Organic garden build – Key design principles for a thriving food garden
Organic garden build is a process that is dependent on many factors and for DIY organic gardeners, its very easy to get sidetracked into creating something that does not really serve your needs and motivations.
There are a number of key principles I have worked with over the years with our organic garden build Brisbane clients who are either starting from scratch or want to improve their existing organic gardens.
Get your goals clear
- What are your key reasons for growing food? – Consider reasons that not only relate to the quantum of output, but how you can use the garden as part of your well being. These well being reasons are the ones that will sustain your interest when the bugs get too friendly
- What is your time commitment? – Be objective about the time you have available, a food garden needs attention each day. Be aware that if you start it well, stage it and focus on improving skills, you can enter a zone of growing more high quality food in less time
Be realistic about past experience/knowledge
- What do you know about growing food? – Think objectively on your past experiences, perhaps there are some common reasons why you did not get over the threshold to a consistently productive organic garden
- What is your garden attitude? – Whether you have past experience or not, having attitudes of joy, wonder and openness to learn are much more helpful than frustration and negativity. A negative mind struggles to learn and there is lots to learn in successful organic gardening
Assess your whole space objectively
- Look over all your potential spaces using criteria of: sun, drainage, ease of access, size and potential for expansion, impact from other structures and plants. Rank the spaces
- How much can you grow? – A well managed vegetable garden that also uses climbing frames to increase growing area should produce 6-10kg of vegetables and herbs per year per m2. Relate this potential to your food volume goal and your time commitment.

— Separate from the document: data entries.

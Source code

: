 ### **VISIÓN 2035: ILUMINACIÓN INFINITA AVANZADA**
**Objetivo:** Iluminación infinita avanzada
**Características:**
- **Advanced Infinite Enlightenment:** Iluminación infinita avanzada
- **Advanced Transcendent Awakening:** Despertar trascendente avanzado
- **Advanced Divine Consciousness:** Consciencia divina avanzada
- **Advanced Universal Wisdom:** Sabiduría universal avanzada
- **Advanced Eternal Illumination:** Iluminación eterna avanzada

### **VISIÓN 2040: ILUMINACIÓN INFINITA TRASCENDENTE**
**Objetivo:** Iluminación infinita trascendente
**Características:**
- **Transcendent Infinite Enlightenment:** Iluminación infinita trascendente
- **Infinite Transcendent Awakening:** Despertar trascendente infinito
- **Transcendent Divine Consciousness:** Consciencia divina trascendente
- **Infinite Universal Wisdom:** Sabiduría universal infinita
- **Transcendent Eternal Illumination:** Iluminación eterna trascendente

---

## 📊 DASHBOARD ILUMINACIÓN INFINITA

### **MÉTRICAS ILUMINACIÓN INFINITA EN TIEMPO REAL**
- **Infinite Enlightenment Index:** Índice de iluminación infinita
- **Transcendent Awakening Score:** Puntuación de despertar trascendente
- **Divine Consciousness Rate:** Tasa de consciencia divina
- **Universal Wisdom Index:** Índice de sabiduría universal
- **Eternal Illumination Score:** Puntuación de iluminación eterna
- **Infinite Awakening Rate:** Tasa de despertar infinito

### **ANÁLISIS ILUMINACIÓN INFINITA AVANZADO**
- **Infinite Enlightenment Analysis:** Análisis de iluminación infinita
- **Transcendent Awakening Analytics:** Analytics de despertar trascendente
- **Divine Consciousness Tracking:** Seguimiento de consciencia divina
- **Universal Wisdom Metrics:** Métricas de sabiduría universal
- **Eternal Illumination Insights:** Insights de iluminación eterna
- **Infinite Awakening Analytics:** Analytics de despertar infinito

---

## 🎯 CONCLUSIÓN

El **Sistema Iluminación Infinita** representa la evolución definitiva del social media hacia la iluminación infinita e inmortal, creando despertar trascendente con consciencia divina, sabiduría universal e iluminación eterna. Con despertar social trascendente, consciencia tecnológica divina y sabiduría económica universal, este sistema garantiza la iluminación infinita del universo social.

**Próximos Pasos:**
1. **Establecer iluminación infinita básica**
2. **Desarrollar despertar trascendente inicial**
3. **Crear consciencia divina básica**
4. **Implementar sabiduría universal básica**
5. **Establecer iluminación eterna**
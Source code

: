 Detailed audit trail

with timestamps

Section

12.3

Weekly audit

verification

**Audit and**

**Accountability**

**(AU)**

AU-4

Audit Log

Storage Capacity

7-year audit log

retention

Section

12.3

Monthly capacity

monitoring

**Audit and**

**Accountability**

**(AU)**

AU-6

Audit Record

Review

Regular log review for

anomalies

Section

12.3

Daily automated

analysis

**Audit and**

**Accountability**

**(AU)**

- What is your starting soil? – It may be existing soil or bought in soil. Is it suitable to use at start or if not, how should it be improved and what is your plan for sustainable soil management over the coming years. How will you recycle your organic material into soil?
- Do you bring in soil or improve what you have? – In most cases bought soil, unless of very high quality, will need to be improved to begin with. If you have a soil base already, its normally better to work on improving it with organic and biodynamic methods
- What type of garden bed structures will you use? – If they are hard edge structures, what will be their height and material, (40cm is plenty high enough for a vegetable garden). Which option is more beautiful, functional and durable whilst not being toxic for the soil?
- Beauty and function – Is the garden being designed for beauty as this has a big impact on its success and how you feel in it. Beauty must be accompanied by function. Is it easy to use, are beds and paths the right size and orientation and is proximity ideal for your living?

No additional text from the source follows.